Trump picked Mattis as his first defense secretary one month before his inauguration, emphasizing his military experience as a four-star general in the US Marine Corps and repeatedly highlighting his nickname, “Mad Dog.”
Mattis served more than 40 years in the Marine Corps, including as commander of US Central Command, head of US Joint Forces Command and NATO Supreme Commander-Transformation, as well as multiple combat posts in Iraq and Afghanistan.
He was the first Defense Secretary since George Marshall to require a waiver to federal law to allow him to serve as the civilian military leader shortly after retiring from uniformed service.
Mattis, in his letter, pledged to stay until Feb. 28, 2019, to allow time for a successor to be nominated and confirmed. The date also means he will stay through budget hearings and the NATO Defense Ministerial in February.
“I pledge my full effort to a smooth transition that ensures the needs and interests of the 2.15 million service members and 732,079 DoD civilians receive undistracted attention of the department at all times so that they can fulfill their critical, round-the-clock mission to protect the American people,” Mattis wrote. “I very much appreciate this opportunity to serve the nation and our men and women in uniform.”

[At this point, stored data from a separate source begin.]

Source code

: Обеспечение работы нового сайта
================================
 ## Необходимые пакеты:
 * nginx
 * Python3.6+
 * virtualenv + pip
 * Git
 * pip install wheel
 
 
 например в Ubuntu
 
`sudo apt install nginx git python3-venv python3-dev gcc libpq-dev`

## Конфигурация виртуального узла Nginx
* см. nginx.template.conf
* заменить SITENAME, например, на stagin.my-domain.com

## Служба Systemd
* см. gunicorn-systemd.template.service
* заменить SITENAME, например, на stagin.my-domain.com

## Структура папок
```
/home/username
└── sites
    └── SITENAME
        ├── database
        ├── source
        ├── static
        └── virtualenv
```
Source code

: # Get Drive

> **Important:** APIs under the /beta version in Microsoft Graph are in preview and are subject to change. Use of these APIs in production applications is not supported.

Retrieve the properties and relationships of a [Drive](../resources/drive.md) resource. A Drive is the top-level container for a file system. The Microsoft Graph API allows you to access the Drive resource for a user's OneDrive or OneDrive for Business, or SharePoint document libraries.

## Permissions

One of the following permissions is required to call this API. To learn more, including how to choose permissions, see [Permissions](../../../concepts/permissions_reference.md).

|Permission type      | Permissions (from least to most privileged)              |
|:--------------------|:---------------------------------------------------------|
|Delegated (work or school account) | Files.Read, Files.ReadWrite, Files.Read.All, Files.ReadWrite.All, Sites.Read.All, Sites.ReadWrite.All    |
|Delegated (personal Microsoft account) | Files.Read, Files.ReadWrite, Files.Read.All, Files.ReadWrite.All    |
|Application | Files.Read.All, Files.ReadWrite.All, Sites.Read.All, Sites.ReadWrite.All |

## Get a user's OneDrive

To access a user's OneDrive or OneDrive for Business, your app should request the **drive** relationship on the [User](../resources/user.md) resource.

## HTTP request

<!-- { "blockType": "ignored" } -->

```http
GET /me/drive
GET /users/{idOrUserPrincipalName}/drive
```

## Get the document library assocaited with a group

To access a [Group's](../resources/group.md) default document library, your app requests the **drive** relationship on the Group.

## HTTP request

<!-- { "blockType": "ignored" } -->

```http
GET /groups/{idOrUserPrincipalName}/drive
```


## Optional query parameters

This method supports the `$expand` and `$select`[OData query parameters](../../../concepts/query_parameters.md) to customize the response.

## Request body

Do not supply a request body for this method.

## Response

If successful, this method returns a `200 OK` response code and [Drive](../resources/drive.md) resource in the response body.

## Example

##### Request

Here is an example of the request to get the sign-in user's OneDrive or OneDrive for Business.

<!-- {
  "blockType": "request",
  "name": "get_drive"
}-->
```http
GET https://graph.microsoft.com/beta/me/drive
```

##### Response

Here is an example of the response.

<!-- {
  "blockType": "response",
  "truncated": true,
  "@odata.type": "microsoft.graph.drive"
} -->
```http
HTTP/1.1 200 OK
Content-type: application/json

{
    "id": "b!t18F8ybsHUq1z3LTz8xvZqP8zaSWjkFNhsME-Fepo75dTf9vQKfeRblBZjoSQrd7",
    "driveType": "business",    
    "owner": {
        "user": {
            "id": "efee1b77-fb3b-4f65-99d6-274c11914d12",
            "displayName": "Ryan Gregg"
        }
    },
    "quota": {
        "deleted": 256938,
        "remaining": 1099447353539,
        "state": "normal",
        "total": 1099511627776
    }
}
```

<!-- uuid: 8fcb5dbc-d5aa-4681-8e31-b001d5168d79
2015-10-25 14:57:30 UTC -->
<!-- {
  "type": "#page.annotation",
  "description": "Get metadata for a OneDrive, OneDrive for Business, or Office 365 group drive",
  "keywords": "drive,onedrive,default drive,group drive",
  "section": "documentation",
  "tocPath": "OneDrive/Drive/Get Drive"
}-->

Mattis’s tenure is largely marked by the release of a new National Defense Strategy and a renewed focus on readiness and lethality. For the Air Force, this strategy has meant continued investment in new weapons systems, a renewed focus on training, and an ordered increase in fighter aircraft mission capability.
During a keynote speech at the Air Force Association’s 2017 Air, Space, and Cyber conference outside Washington, D.C., Mattis emphasized the importance of the Air Force maintaining air superiority after years of intense fighting across the world.

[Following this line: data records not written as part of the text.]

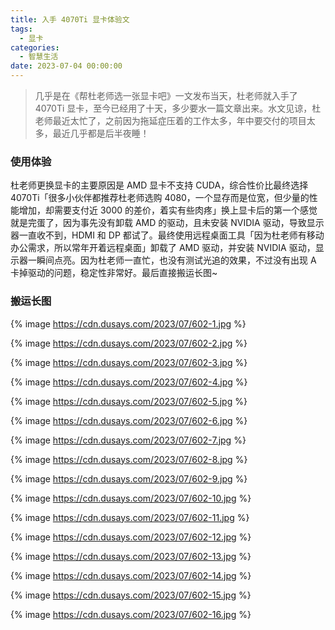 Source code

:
 ```yaml
---
title: 入手 4070Ti 显卡体验文
tags:
  - 显卡
categories:
  - 智慧生活
date: 2023-07-04 00:00:00
---
```


> 几乎是在《帮杜老师选一张显卡吧》一文发布当天，杜老师就入手了 4070Ti 显卡，至今已经用了十天，多少要水一篇文章出来。水文见谅，杜老师最近太忙了，之前因为拖延症压着的工作太多，年中要交付的项目太多，最近几乎都是后半夜睡！

<!-- more -->

### 使用体验

杜老师更换显卡的主要原因是 AMD 显卡不支持 CUDA，综合性价比最终选择 4070Ti「很多小伙伴都推荐杜老师选购 4080，一个显存而是位宽，但少量的性能增加，却需要支付近 3000 的差价，着实有些肉疼」换上显卡后的第一个感觉就是完蛋了，因为事先没有卸载 AMD 的驱动，且未安装 NVIDIA 驱动，导致显示器一直收不到，HDMI 和 DP 都试了。最终使用远程桌面工具「因为杜老师有移动办公需求，所以常年开着远程桌面」卸载了 AMD 驱动，并安装 NVIDIA 驱动，显示器一瞬间点亮。因为杜老师一直忙，也没有测试光追的效果，不过没有出现 A 卡掉驱动的问题，稳定性非常好。最后直接搬运长图~

### 搬运长图

{% image https://cdn.dusays.com/2023/07/602-1.jpg %}

{% image https://cdn.dusays.com/2023/07/602-2.jpg %}

{% image https://cdn.dusays.com/2023/07/602-3.jpg %}

{% image https://cdn.dusays.com/2023/07/602-4.jpg %}

{% image https://cdn.dusays.com/2023/07/602-5.jpg %}

{% image https://cdn.dusays.com/2023/07/602-6.jpg %}

{% image https://cdn.dusays.com/2023/07/602-7.jpg %}

{% image https://cdn.dusays.com/2023/07/602-8.jpg %}

{% image https://cdn.dusays.com/2023/07/602-9.jpg %}

{% image https://cdn.dusays.com/2023/07/602-10.jpg %}

{% image https://cdn.dusays.com/2023/07/602-11.jpg %}

{% image https://cdn.dusays.com/2023/07/602-12.jpg %}

{% image https://cdn.dusays.com/2023/07/602-13.jpg %}

{% image https://cdn.dusays.com/2023/07/602-14.jpg %}

{% image https://cdn.dusays.com/2023/07/602-15.jpg %}

{% image https://cdn.dusays.com/2023/07/602-16.jpg %} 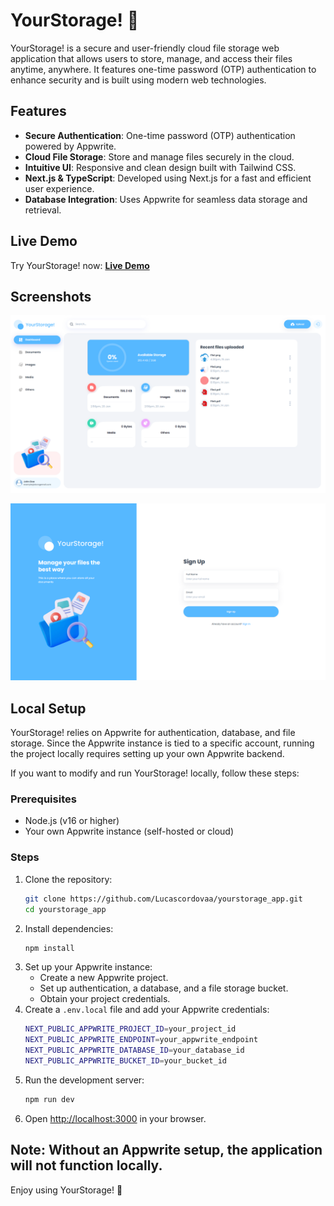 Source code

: # YourStorage! 🚀

YourStorage! is a secure and user-friendly cloud file storage web application that allows users to store, manage, and access their files anytime, anywhere. It features one-time password (OTP) authentication to enhance security and is built using modern web technologies.

## Features

- **Secure Authentication**: One-time password (OTP) authentication powered by Appwrite.
- **Cloud File Storage**: Store and manage files securely in the cloud.
- **Intuitive UI**: Responsive and clean design built with Tailwind CSS.
- **Next.js & TypeScript**: Developed using Next.js for a fast and efficient user experience.
- **Database Integration**: Uses Appwrite for seamless data storage and retrieval.

## Live Demo

Try YourStorage! now: **[Live Demo](https://yourstorage-app.vercel.app/sign-in)**

## Screenshots

![main page](https://github.com/Lucascordovaa/yourstorage_app/blob/f6430cb1e17a90051fc89d564eca51260f50fc7d/mainpage.PNG)

![signup](https://github.com/Lucascordovaa/yourstorage_app/blob/e3222ed6edf42ec6131670933ab3dedadb482ee1/signup.PNG)

## Local Setup

YourStorage! relies on Appwrite for authentication, database, and file storage. Since the Appwrite instance is tied to a specific account, running the project locally requires setting up your own Appwrite backend.

If you want to modify and run YourStorage! locally, follow these steps:

### Prerequisites
- Node.js (v16 or higher)
- Your own Appwrite instance (self-hosted or cloud)

### Steps
1. Clone the repository:
   ```sh
   git clone https://github.com/Lucascordovaa/yourstorage_app.git
   cd yourstorage_app
   ```
2. Install dependencies:
   ```sh
   npm install
   ```
3. Set up your Appwrite instance:
   - Create a new Appwrite project.
   - Set up authentication, a database, and a file storage bucket.
   - Obtain your project credentials.
4. Create a `.env.local` file and add your Appwrite credentials:
   ```sh
   NEXT_PUBLIC_APPWRITE_PROJECT_ID=your_project_id
   NEXT_PUBLIC_APPWRITE_ENDPOINT=your_appwrite_endpoint
   NEXT_PUBLIC_APPWRITE_DATABASE_ID=your_database_id
   NEXT_PUBLIC_APPWRITE_BUCKET_ID=your_bucket_id
   ```
5. Run the development server:
   ```sh
   npm run dev
   ```
6. Open [http://localhost:3000](http://localhost:3000) in your browser.

**Note:** Without an Appwrite setup, the application will not function locally.
---
Enjoy using YourStorage! 🚀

“You refused to abandon Berlin, you've fought it out so many times, you're in the skies, today, over Iraq, Syria, Afghanistan. And I would just tell you, we're going right on into the future with the US Air Force where it belongs, overhead,” Mattis told a room full of airmen. "That's a reality that we have got to marry and we've got to ensure that this comes forward into the brave new world that we see developing around us.”